**Instructions for the task:** The required answer is a copy of each line in the entries below that includes "eller".

**Entries supplied:**
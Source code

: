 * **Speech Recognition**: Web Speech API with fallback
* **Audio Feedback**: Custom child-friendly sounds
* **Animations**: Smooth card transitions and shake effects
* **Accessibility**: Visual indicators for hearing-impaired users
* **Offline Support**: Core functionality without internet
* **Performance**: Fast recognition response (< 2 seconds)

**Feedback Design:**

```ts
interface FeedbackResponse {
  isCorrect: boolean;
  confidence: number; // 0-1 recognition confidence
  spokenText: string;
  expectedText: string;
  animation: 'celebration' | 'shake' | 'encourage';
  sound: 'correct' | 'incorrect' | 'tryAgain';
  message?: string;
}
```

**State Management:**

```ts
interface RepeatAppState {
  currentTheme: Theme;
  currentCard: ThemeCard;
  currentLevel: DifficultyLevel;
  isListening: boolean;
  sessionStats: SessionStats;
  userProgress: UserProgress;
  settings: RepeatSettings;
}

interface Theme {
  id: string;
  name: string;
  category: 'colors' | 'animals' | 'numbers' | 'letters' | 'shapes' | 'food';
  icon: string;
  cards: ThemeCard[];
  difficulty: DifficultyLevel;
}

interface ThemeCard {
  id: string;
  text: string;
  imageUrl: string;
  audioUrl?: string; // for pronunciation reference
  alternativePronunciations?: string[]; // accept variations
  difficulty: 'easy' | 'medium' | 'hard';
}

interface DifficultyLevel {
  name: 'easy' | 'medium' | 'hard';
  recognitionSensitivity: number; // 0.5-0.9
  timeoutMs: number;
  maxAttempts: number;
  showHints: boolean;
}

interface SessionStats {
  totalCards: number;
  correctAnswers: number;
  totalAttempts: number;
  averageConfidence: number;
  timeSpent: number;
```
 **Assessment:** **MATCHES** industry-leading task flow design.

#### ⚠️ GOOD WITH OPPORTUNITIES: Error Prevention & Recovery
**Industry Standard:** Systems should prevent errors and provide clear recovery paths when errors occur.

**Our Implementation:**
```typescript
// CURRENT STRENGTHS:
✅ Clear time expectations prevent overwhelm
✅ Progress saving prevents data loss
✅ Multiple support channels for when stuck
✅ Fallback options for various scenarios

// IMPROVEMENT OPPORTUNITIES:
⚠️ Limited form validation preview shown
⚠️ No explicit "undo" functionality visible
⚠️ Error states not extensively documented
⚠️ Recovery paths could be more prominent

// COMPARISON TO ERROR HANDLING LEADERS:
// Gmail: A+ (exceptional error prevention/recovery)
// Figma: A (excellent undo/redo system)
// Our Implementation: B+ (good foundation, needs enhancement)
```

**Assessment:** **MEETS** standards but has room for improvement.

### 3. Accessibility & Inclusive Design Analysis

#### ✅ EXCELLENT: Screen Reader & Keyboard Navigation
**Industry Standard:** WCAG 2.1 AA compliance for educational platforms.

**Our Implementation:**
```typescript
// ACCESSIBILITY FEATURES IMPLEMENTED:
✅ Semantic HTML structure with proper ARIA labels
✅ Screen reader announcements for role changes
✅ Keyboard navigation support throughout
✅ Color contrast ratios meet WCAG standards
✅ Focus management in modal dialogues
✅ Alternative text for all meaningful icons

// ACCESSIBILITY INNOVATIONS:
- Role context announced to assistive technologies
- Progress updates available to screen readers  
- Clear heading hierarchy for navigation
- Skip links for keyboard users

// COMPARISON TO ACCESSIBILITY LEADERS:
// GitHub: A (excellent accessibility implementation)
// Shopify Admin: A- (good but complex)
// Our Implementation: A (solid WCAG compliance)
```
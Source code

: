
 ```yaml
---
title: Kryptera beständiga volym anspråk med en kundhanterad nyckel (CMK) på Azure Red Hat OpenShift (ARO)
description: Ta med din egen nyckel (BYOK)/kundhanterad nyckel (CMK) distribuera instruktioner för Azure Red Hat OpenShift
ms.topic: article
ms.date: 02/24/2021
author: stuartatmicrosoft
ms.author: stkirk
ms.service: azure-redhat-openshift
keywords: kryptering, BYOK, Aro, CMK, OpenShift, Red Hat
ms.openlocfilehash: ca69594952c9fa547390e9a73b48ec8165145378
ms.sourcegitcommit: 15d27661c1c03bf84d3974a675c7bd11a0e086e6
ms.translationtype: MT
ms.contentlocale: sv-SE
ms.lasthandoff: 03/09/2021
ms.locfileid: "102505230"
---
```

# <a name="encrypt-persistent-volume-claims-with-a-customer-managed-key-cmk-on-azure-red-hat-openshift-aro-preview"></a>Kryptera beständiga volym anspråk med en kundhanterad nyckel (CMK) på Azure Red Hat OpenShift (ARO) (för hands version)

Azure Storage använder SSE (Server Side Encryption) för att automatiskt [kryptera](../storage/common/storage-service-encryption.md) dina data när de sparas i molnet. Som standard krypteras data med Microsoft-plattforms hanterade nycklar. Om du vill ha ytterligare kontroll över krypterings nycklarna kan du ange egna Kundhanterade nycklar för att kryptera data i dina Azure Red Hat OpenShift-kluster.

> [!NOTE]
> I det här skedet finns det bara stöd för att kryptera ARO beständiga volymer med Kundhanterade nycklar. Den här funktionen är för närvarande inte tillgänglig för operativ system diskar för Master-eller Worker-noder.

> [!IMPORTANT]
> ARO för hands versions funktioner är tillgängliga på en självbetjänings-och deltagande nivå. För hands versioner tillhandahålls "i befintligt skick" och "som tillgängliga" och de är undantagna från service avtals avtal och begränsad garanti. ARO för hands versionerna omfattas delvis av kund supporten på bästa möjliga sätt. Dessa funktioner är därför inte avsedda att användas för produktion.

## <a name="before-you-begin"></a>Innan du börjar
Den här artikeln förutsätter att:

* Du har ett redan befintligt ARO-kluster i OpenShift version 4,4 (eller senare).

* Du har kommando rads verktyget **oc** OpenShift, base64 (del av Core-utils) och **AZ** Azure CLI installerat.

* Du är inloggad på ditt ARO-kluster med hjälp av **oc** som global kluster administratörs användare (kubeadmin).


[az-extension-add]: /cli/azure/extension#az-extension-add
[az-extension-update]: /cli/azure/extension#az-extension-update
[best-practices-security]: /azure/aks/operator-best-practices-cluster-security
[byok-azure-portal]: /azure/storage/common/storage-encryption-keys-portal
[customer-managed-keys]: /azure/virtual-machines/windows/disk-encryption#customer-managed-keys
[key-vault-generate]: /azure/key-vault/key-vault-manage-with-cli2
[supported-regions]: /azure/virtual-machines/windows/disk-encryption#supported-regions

**Result of this exercise:**
> I det här skedet finns det bara stöd för att kryptera ARO beständiga volymer med Kundhanterade nycklar. Den här funktionen är för närvarande inte tillgänglig för operativ system diskar för Master-eller Worker-noder.
* Du har ett redan befintligt ARO-kluster i OpenShift version 4,4 (eller senare).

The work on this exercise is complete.